Perry, L (2013) Feminism in and out of the art museum. In: Elke Krasny (Ed.) Frauen:Museum. Politiken des kuratorischen in feminismus, bildung, geschichte und kunst (Women's:Museum. Curatorial politics in feminism, education, history and art) (pp. 100-108). Vienna: Löcker Verlag
This essay was commissioned by the editor for the volume, who developed it as an outcome of an EU-funded programme for international networking between women's museums. The collection is chiefly comprised of papers delivered at symposia on women's museums, which were held in Vienna and Italy in relation to the European-funded project, and Perry was invited by the editor as the lead applicant in the Leverhulme network on 'Feminism and curating' to write a brief essay that communicated the developments within their parallel but independent network.
In the essay Perry attempts to consider the nature of the relationship between feminism as a political movement and the museum as an institution, as evidenced in projects from the 1970s up to the present; and makes specific reference to some of the key examples that were examined in the Leverhulme network seminars.

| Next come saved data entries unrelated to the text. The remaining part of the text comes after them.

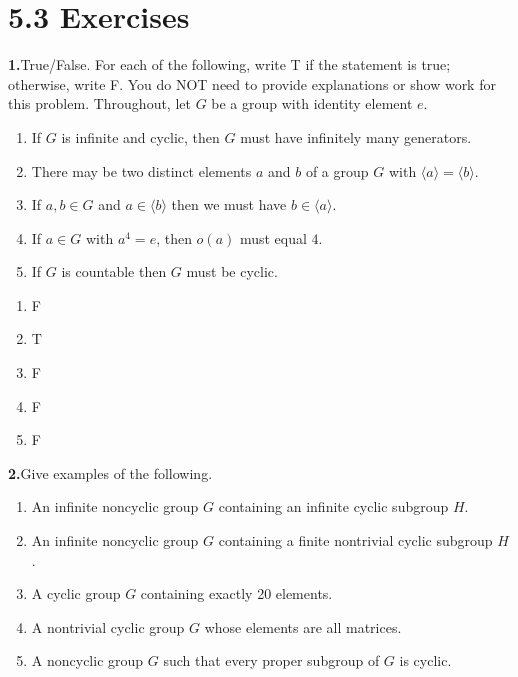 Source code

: \documentclass[10pt,]{book}
\theoremstyle{plain}
\theoremstyle{definition}
\theoremstyle{definition}
\theoremstyle{definition}
\theoremstyle{definition}
\numberwithin{equation}{section}
\begin{document}
\section*{5.3 Exercises}
\noindent\textbf{1.}\quad{}True/False. For each of the following, write T if the statement is true; otherwise, write F. You do NOT need to provide explanations or show work for this problem. Throughout, let \(G\) be a group with identity element \(e\). \leavevmode%
\begin{enumerate}[label=(\alph*)]
\item\hypertarget{li-266}{}If \(G\) is infinite and cyclic, then \(G\) must have infinitely many generators.%
\item\hypertarget{li-267}{}There may be two distinct elements \(a\) and \(b\) of a group \(G\) with \(\langle a\rangle =\langle b\rangle\).%
\item\hypertarget{li-268}{}If \(a,b\in G\) and \(a\in \langle b\rangle\) then we must have \(b\in \langle a\rangle\).%
\item\hypertarget{li-269}{}If \(a\in G\) with \(a^4=e\), then \(o(a)\) must equal \(4\).%
\item\hypertarget{li-270}{}If \(G\) is countable then \(G\) must be cyclic.%
\end{enumerate}
%
\par\smallskip
\leavevmode%
\begin{multicols}{5}
\begin{enumerate}[label=(\alph*)]
\item\hypertarget{li-271}{}F%
\item\hypertarget{li-272}{}T%
\item\hypertarget{li-273}{}F%
\item\hypertarget{li-274}{}F%
\item\hypertarget{li-275}{}F%
\end{enumerate}
\end{multicols}
\par\smallskip
\noindent\textbf{2.}\quad{}Give examples of the following. \leavevmode%
\begin{enumerate}[label=(\alph*)]
\item\hypertarget{li-276}{}An infinite noncyclic group \(G\) containing an infinite cyclic subgroup \(H\).%
\item\hypertarget{li-277}{}An infinite noncyclic group \(G\) containing a finite nontrivial cyclic subgroup \(H\).%
\item\hypertarget{li-278}{}A cyclic group \(G\) containing exactly 20 elements.%
\item\hypertarget{li-279}{}A nontrivial cyclic group \(G\) whose elements are all matrices.%
\item\hypertarget{li-280}{}A noncyclic group \(G\) such that every proper subgroup of \(G\) is cyclic.%
\end{enumerate}
\end{document}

The essay was commissioned and delivered in 2011, and represents an early attempt to formulate some of the focused and scholarly discourse that later appeared in the introduction to Politics in a Glass Case, specifically the conflict between commercial and ethical imperatives within museums, especially since the 1980s, and the different and sometimes competing feminist perspectives on the validity of different feminist curatorial strategies.